Signaling At Sea: Nautical Flags


Flags flown at sea serve several purposes. A house flag can help identify the owner or company that controls the ship. The ensign flag will reveal the nationality. A bungee shows the yacht club to which the ship belongs. Yet these nautical flags, while important, have not proved as helpful to those at sea as signal flags

A Brief History of Signal (Nautical) Flags

The International Maritime Flag System has one purpose: maritime communication. Signal flags have existed to pass signals between ships at sea, and between ships and people on shore. Records indicate that the Knights of Malta (founded in 1530). Yet it was not until 1857, that the British Board of Trade decided to publish a formalized version of the signals then in use. This is the International Code of Signals. Expansions of the Code in 1932 and 1969 facilitated its use in several different languages.


Originally, the system was comprised of 18 colored signal flags, capable of communicating a maximum of 17,000 different messages. The colors of these nautical flags were selected based on their visibility at sea. Today, they are composed of 40 flags in total. Twenty-six of them represent the letters of the alphabet and are square. Ten are numerical pendants. There is also 1 answering flag as well as 3 substitute flags. Together, these create an alpha-numerical language signaling system.

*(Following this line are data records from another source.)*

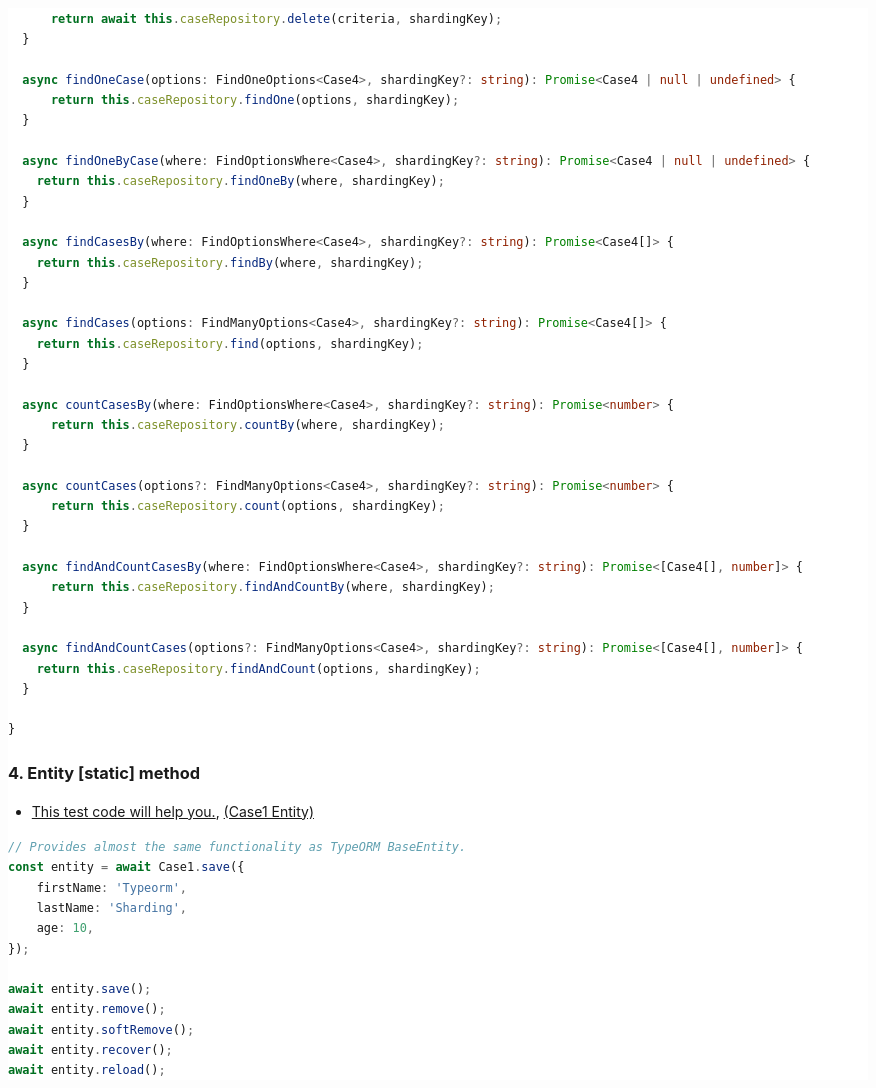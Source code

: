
 ```typescript
      return await this.caseRepository.delete(criteria, shardingKey);
  }

  async findOneCase(options: FindOneOptions<Case4>, shardingKey?: string): Promise<Case4 | null | undefined> {
      return this.caseRepository.findOne(options, shardingKey);
  }

  async findOneByCase(where: FindOptionsWhere<Case4>, shardingKey?: string): Promise<Case4 | null | undefined> {
    return this.caseRepository.findOneBy(where, shardingKey);
  }

  async findCasesBy(where: FindOptionsWhere<Case4>, shardingKey?: string): Promise<Case4[]> {
    return this.caseRepository.findBy(where, shardingKey);
  }

  async findCases(options: FindManyOptions<Case4>, shardingKey?: string): Promise<Case4[]> {
    return this.caseRepository.find(options, shardingKey);
  }

  async countCasesBy(where: FindOptionsWhere<Case4>, shardingKey?: string): Promise<number> {
      return this.caseRepository.countBy(where, shardingKey);
  }

  async countCases(options?: FindManyOptions<Case4>, shardingKey?: string): Promise<number> {
      return this.caseRepository.count(options, shardingKey);
  }

  async findAndCountCasesBy(where: FindOptionsWhere<Case4>, shardingKey?: string): Promise<[Case4[], number]> {
      return this.caseRepository.findAndCountBy(where, shardingKey);
  }

  async findAndCountCases(options?: FindManyOptions<Case4>, shardingKey?: string): Promise<[Case4[], number]> {
    return this.caseRepository.findAndCount(options, shardingKey);
  }

}

```

### 4. Entity [static] method
- [This test code will help you.](https://github.com/rungwe/nestjs-typeorm-sharding-repository/blob/main/src/test/sharding-manager.spec.ts), [(Case1 Entity)](https://github.com/rungwe/nestjs-typeorm-sharding-repository/blob/main/src/test/entity/case1.ts) 
```typescript
// Provides almost the same functionality as TypeORM BaseEntity.
const entity = await Case1.save({
    firstName: 'Typeorm',
    lastName: 'Sharding',
    age: 10,
});

await entity.save();
await entity.remove();
await entity.softRemove();
await entity.recover();
await entity.reload();

```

The combination of these nautical flags spells out the meaning given to it under the International Code of Signals. I can do so in several different languages including English, French, German, Greek, Italian, Japanese, Norwegian, Russian and Spanish.

Colors and Meaning

The colors of the signal flags are as follows:

  • Red
  • Blue
  • Yellow
  • Black
  • White

The signaling flags combine these colors on different shapes using different markings. A combination of 2 or 3 creates a specific message, however, a single flag is used to convey opposites – a common or urgent signal. In general, the following method applies:

  • Two-flags – maneuvering or distress signals
  • Three-flags – standard times, points of the compass, verbs, relative bearings, punctuation
  • Four-flags –names of vessels
  • Five –flags – position, time

All flags can also be used. This has nothing to do with communication but everything to do with a celebration. For such an event, mariners will string these nautical flags from the rigging in a “bow-to-stern” direction.

Nautical flags come in many different forms and shapes. They all help identify some aspect or character of the ship. Yet, signal flags are the ones that play a very important role in the past and present history of maritime communication.